With new general manager Brad Holmes and new head coach Dan Campbell now in place, the Lions will soon begin trade discussions that most likely will result in a new quarterback for the team -- largely influenced by what and whom Detroit will get in exchange for Stafford, sources told ESPN.
The Lions are expected to receive at least a first-round pick, league sources said.
Stafford approached the Lions about the possibility of a trade being in the best interest of both parties, but the franchise tabled that discussion until completing the coach and GM searches, a source told ESPN's Michael Rothstein.
Holmes and Campbell were told before they were hired that trading Stafford could be a possibility, sources told ESPN. Stafford then had a call with higher-ups -- including Campbell and Holmes -- late this week and the decision was made to pursue a trade, a source told Rothstein.
Stafford, who has not had a playoff win in his 12 seasons with the Lions, is expected to bring back a handsome return for multiple reasons. He turns 33 in March, has two years remaining on a team-friendly contract that is due to pay him a combined $43 million -- $20 million this year and $23 million next year -- and he still is one of the most talented quarterbacks in the league.
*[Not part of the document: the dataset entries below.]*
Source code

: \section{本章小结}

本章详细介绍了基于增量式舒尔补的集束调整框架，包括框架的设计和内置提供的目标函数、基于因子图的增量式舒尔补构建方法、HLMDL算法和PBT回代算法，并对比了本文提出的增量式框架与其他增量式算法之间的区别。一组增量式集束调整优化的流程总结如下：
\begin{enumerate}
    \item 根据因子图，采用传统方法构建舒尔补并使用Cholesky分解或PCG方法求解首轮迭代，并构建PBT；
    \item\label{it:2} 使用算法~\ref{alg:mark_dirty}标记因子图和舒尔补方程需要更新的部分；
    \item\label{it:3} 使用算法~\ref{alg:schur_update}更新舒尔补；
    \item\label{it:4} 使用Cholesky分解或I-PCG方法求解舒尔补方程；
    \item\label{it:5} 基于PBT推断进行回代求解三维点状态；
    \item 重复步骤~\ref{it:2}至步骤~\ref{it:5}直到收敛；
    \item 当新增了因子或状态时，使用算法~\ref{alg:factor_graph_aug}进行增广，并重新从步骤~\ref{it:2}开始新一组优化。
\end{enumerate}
He has started 165 games for the Lions since being taken No. 1 overall in the 2009 draft, completing 62.6% of his passes for 45,109 yards, 282 touchdowns and 144 interceptions. He led 38 game-winning drives during his career and 31 fourth-quarter comebacks -- making him one of the better comeback quarterbacks in league history.
He's tied for eighth all time in game-winning drives and seventh in fourth-quarter comebacks.
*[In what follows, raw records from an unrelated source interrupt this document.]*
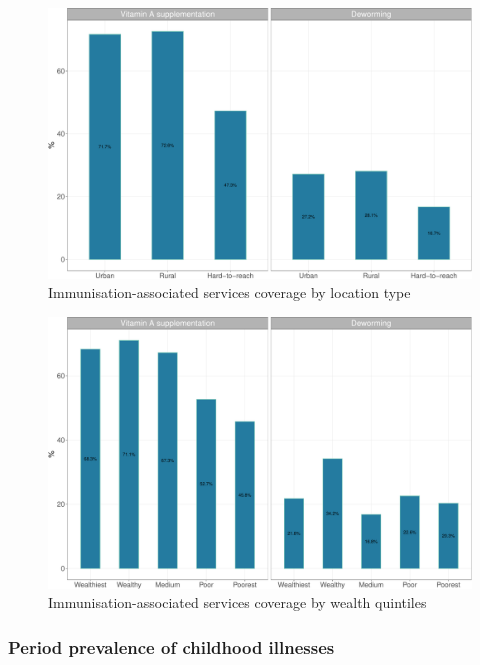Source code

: \documentclass[12pt,a4paper]{article}
\begin{document}
\begin{figure}[H]

{\centering \includegraphics{kayahReport_files/figure-latex/epi5plot-1} 

}

\caption{Immunisation-associated services coverage by location type}\label{fig:epi5plot}
\end{figure}

\begin{figure}[H]

{\centering \includegraphics{kayahReport_files/figure-latex/epi6plot-1} 

}

\caption{Immunisation-associated services coverage by wealth quintiles}\label{fig:epi6plot}
\end{figure}

\hypertarget{illness}{%
\subsubsection{Period prevalence of childhood illnesses}\label{illness}}
\end{document}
Stafford becomes the latest in a long line of quarterbacks expected to be available this offseason.
In addition to Stafford being on the trading block, Houston might be forced into the same situation with Deshaun Watson, and Philadelphia could decide to move on from Carson Wentz.
Indianapolis needs to replace the recently retired Philip Rivers, and New Orleans, Pittsburgh and Washington might be facing similar situations with Drew Brees, Ben Roethlisberger and Alex Smith, respectively.
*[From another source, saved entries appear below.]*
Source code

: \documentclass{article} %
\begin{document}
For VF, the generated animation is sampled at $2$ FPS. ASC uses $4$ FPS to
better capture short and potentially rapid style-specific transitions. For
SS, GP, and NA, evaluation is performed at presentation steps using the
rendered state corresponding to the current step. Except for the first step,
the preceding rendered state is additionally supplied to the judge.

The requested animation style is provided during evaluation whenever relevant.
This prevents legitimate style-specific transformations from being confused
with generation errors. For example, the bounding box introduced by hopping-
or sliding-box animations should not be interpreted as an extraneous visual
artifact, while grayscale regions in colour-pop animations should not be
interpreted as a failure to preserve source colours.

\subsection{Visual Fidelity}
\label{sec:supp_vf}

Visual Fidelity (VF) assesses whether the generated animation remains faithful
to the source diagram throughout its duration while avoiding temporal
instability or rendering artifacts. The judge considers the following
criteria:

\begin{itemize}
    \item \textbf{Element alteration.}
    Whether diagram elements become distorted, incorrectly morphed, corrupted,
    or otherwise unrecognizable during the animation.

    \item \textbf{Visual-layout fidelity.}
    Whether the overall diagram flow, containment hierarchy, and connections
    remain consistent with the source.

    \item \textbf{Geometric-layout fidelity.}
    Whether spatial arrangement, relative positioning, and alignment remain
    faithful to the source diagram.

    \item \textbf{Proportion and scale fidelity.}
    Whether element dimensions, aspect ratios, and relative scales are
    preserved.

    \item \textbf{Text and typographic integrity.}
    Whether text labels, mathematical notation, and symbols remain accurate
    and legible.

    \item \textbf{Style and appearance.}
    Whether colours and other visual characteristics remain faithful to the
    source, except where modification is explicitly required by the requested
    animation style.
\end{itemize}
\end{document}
Carolina will explore its options at the position and there are lingering quarterback questions with teams such as Denver, Chicago and San Francisco.
The free-agent class is scheduled to include quarterbacks Dak Prescott, Andy Dalton, Cam Newton, Mitchell Trubisky, Jameis Winston, Tyrod Taylor, Ryan Fitzpatrick, Jacoby Brissett, Colt McCoy and Nate Sudfeld.
Stafford is from Texas and could be interested in being traded back home, but there is expected to be significant interest in Detroit's long-time quarterback, sources told ESPN.
What Detroit can get back will help define the direction the franchise goes in trying to replace Stafford.
The two sides are expected to part ways on good terms, with both sides recognizing that it's best to go in a different direction, sources told ESPN.
Stafford spent 12 seasons with the Lions, failing to win a playoff game in three trips -- joining a list that includes Jim Hart, Kenny Anderson and Archie Manning as the only quarterbacks to spend 10 seasons in one city without a playoff win.